To assign the sequences to the representative sequence set, using a reference set of sequences and a taxonomy to id assignment text file, where the results are output to default directory “blast_assigned_taxonomy”, you can run the following command:
assign_taxonomy.py -i repr_set_seqs.fasta -r ref_seq_set.fna -t id_to_taxonomy.txt
Optionally, the user could changed the E-value (“-e”), using the following command:
assign_taxonomy.py -i repr_set_seqs.fasta -r ref_seq_set.fna -t id_to_taxonomy.txt -e 0.01
Assignment with the RDP Classifier:
The RDP Classifier program (Wang, Garrity, Tiedje, & Cole, 2007) assigns taxonomies by matching sequence segments of length 8 to a database of previously assigned sequences.
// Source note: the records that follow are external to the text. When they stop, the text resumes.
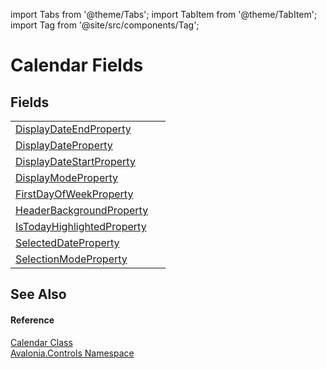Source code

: import Tabs from '@theme/Tabs'; 
import TabItem from '@theme/TabItem'; 
import Tag from '@site/src/components/Tag'; 

# Calendar Fields




## Fields
<table>
<tr>
<td><a href="F_Avalonia_Controls_Calendar_DisplayDateEndProperty">DisplayDateEndProperty</a></td>
<td> </td>
</tr>
<tr>
<td><a href="F_Avalonia_Controls_Calendar_DisplayDateProperty">DisplayDateProperty</a></td>
<td> </td>
</tr>
<tr>
<td><a href="F_Avalonia_Controls_Calendar_DisplayDateStartProperty">DisplayDateStartProperty</a></td>
<td> </td>
</tr>
<tr>
<td><a href="F_Avalonia_Controls_Calendar_DisplayModeProperty">DisplayModeProperty</a></td>
<td> </td>
</tr>
<tr>
<td><a href="F_Avalonia_Controls_Calendar_FirstDayOfWeekProperty">FirstDayOfWeekProperty</a></td>
<td> </td>
</tr>
<tr>
<td><a href="F_Avalonia_Controls_Calendar_HeaderBackgroundProperty">HeaderBackgroundProperty</a></td>
<td> </td>
</tr>
<tr>
<td><a href="F_Avalonia_Controls_Calendar_IsTodayHighlightedProperty">IsTodayHighlightedProperty</a></td>
<td> </td>
</tr>
<tr>
<td><a href="F_Avalonia_Controls_Calendar_SelectedDateProperty">SelectedDateProperty</a></td>
<td> </td>
</tr>
<tr>
<td><a href="F_Avalonia_Controls_Calendar_SelectionModeProperty">SelectionModeProperty</a></td>
<td> </td>
</tr>
</table>

## See Also


#### Reference
<a href="T_Avalonia_Controls_Calendar">Calendar Class</a>  
<a href="N_Avalonia_Controls">Avalonia.Controls Namespace</a>  
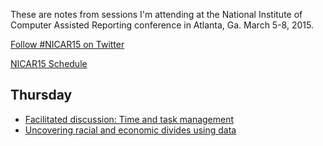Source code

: These are notes from sessions I'm attending at the National Institute of Computer Assisted Reporting conference in Atlanta, Ga. March 5-8, 2015.

[Follow #NICAR15 on Twitter](https://twitter.com/hashtag/nicar15)

[NICAR15 Schedule](http://www.ire.org/blog/car-conference-blog/2015/03/04/nicar15-schedule-updates-and-changes/)

## Thursday

* [Facilitated discussion: Time and task management](time-and-task-management.md)
* [Uncovering racial and economic divides using data](uncovering-racial-and-economic-divides-using-data.md)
It uses a naive bayesian algorithm, which means that for each potential assignment, it attempts to calculate the probability of the observed matches, assuming that the assignment is correct and that the sequence segments are completely independent. The RDP Classifier is distributed with a pre-built database of assigned sequence, which is used by default. The quality scores provided by the RDP classifier are confidence values.
To assign the representative sequence set, where the output directory is “rdp_assigned_taxonomy”, the you can run the following command:
assign_taxonomy.py -i repr_set_seqs.fasta -m rdp
Alternatively, the user could change the minimum confidence score (“-c”), using the following command:
assign_taxonomy.py -i repr_set_seqs.fasta -m rdp -c 0.85
Note: If a reference set of sequences and taxonomy to id assignment file are provided, the script will use them to generate a new training dataset for the RDP Classifier on-the-fly. Due to limitations in the generation of a training set, each provided assignment must contain exactly 6 taxa in the following order: domain (level=2), phylum (level=3), class (level=4), order (5), family (level=6), and genus (level=7). Additionally, each genus name must be unique, due to the internal algorithm used by the RDP Classifier.